*The task*
Retype each of the records below exactly, leaving the pictures out.

*Exercise inputs*
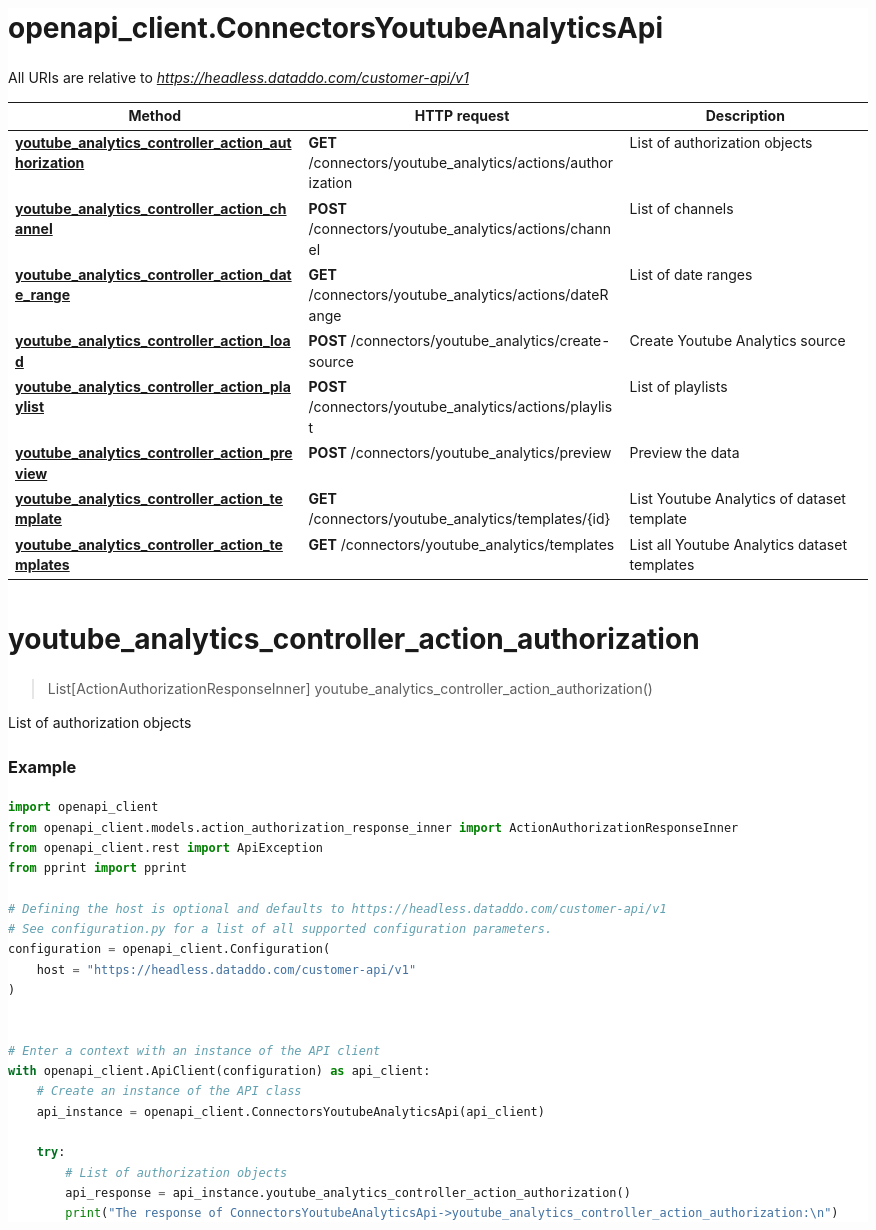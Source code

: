 # openapi_client.ConnectorsYoutubeAnalyticsApi

All URIs are relative to *https://headless.dataddo.com/customer-api/v1*

Method | HTTP request | Description
------------- | ------------- | -------------
[**youtube_analytics_controller_action_authorization**](ConnectorsYoutubeAnalyticsApi.md#youtube_analytics_controller_action_authorization) | **GET** /connectors/youtube_analytics/actions/authorization | List of authorization objects
[**youtube_analytics_controller_action_channel**](ConnectorsYoutubeAnalyticsApi.md#youtube_analytics_controller_action_channel) | **POST** /connectors/youtube_analytics/actions/channel | List of channels
[**youtube_analytics_controller_action_date_range**](ConnectorsYoutubeAnalyticsApi.md#youtube_analytics_controller_action_date_range) | **GET** /connectors/youtube_analytics/actions/dateRange | List of date ranges
[**youtube_analytics_controller_action_load**](ConnectorsYoutubeAnalyticsApi.md#youtube_analytics_controller_action_load) | **POST** /connectors/youtube_analytics/create-source | Create Youtube Analytics source
[**youtube_analytics_controller_action_playlist**](ConnectorsYoutubeAnalyticsApi.md#youtube_analytics_controller_action_playlist) | **POST** /connectors/youtube_analytics/actions/playlist | List of playlists
[**youtube_analytics_controller_action_preview**](ConnectorsYoutubeAnalyticsApi.md#youtube_analytics_controller_action_preview) | **POST** /connectors/youtube_analytics/preview | Preview the data
[**youtube_analytics_controller_action_template**](ConnectorsYoutubeAnalyticsApi.md#youtube_analytics_controller_action_template) | **GET** /connectors/youtube_analytics/templates/{id} | List Youtube Analytics of dataset template
[**youtube_analytics_controller_action_templates**](ConnectorsYoutubeAnalyticsApi.md#youtube_analytics_controller_action_templates) | **GET** /connectors/youtube_analytics/templates | List all Youtube Analytics dataset templates


# **youtube_analytics_controller_action_authorization**
> List[ActionAuthorizationResponseInner] youtube_analytics_controller_action_authorization()

List of authorization objects

### Example


```python
import openapi_client
from openapi_client.models.action_authorization_response_inner import ActionAuthorizationResponseInner
from openapi_client.rest import ApiException
from pprint import pprint

# Defining the host is optional and defaults to https://headless.dataddo.com/customer-api/v1
# See configuration.py for a list of all supported configuration parameters.
configuration = openapi_client.Configuration(
    host = "https://headless.dataddo.com/customer-api/v1"
)


# Enter a context with an instance of the API client
with openapi_client.ApiClient(configuration) as api_client:
    # Create an instance of the API class
    api_instance = openapi_client.ConnectorsYoutubeAnalyticsApi(api_client)

    try:
        # List of authorization objects
        api_response = api_instance.youtube_analytics_controller_action_authorization()
        print("The response of ConnectorsYoutubeAnalyticsApi->youtube_analytics_controller_action_authorization:\n")
```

*Response area*
Source code

: # openapi_client.ConnectorsYoutubeAnalyticsApi

All URIs are relative to *https://headless.dataddo.com/customer-api/v1*

Method | HTTP request | Description
------------- | ------------- | -------------
[**youtube_analytics_controller_action_authorization**](ConnectorsYoutubeAnalyticsApi.md#youtube_analytics_controller_action_authorization) | **GET** /connectors/youtube_analytics/actions/authorization | List of authorization objects
[**youtube_analytics_controller_action_channel**](ConnectorsYoutubeAnalyticsApi.md#youtube_analytics_controller_action_channel) | **POST** /connectors/youtube_analytics/actions/channel | List of channels
[**youtube_analytics_controller_action_date_range**](ConnectorsYoutubeAnalyticsApi.md#youtube_analytics_controller_action_date_range) | **GET** /connectors/youtube_analytics/actions/dateRange | List of date ranges
[**youtube_analytics_controller_action_load**](ConnectorsYoutubeAnalyticsApi.md#youtube_analytics_controller_action_load) | **POST** /connectors/youtube_analytics/create-source | Create Youtube Analytics source
[**youtube_analytics_controller_action_playlist**](ConnectorsYoutubeAnalyticsApi.md#youtube_analytics_controller_action_playlist) | **POST** /connectors/youtube_analytics/actions/playlist | List of playlists
[**youtube_analytics_controller_action_preview**](ConnectorsYoutubeAnalyticsApi.md#youtube_analytics_controller_action_preview) | **POST** /connectors/youtube_analytics/preview | Preview the data
[**youtube_analytics_controller_action_template**](ConnectorsYoutubeAnalyticsApi.md#youtube_analytics_controller_action_template) | **GET** /connectors/youtube_analytics/templates/{id} | List Youtube Analytics of dataset template
[**youtube_analytics_controller_action_templates**](ConnectorsYoutubeAnalyticsApi.md#youtube_analytics_controller_action_templates) | **GET** /connectors/youtube_analytics/templates | List all Youtube Analytics dataset templates


# **youtube_analytics_controller_action_authorization**
> List[ActionAuthorizationResponseInner] youtube_analytics_controller_action_authorization()

List of authorization objects

### Example


```python
import openapi_client
from openapi_client.models.action_authorization_response_inner import ActionAuthorizationResponseInner
from openapi_client.rest import ApiException
from pprint import pprint

# Defining the host is optional and defaults to https://headless.dataddo.com/customer-api/v1
# See configuration.py for a list of all supported configuration parameters.
configuration = openapi_client.Configuration(
    host = "https://headless.dataddo.com/customer-api/v1"
)


# Enter a context with an instance of the API client
with openapi_client.ApiClient(configuration) as api_client:
    # Create an instance of the API class
    api_instance = openapi_client.ConnectorsYoutubeAnalyticsApi(api_client)

    try:
        # List of authorization objects
        api_response = api_instance.youtube_analytics_controller_action_authorization()
        print("The response of ConnectorsYoutubeAnalyticsApi->youtube_analytics_controller_action_authorization:\n")
```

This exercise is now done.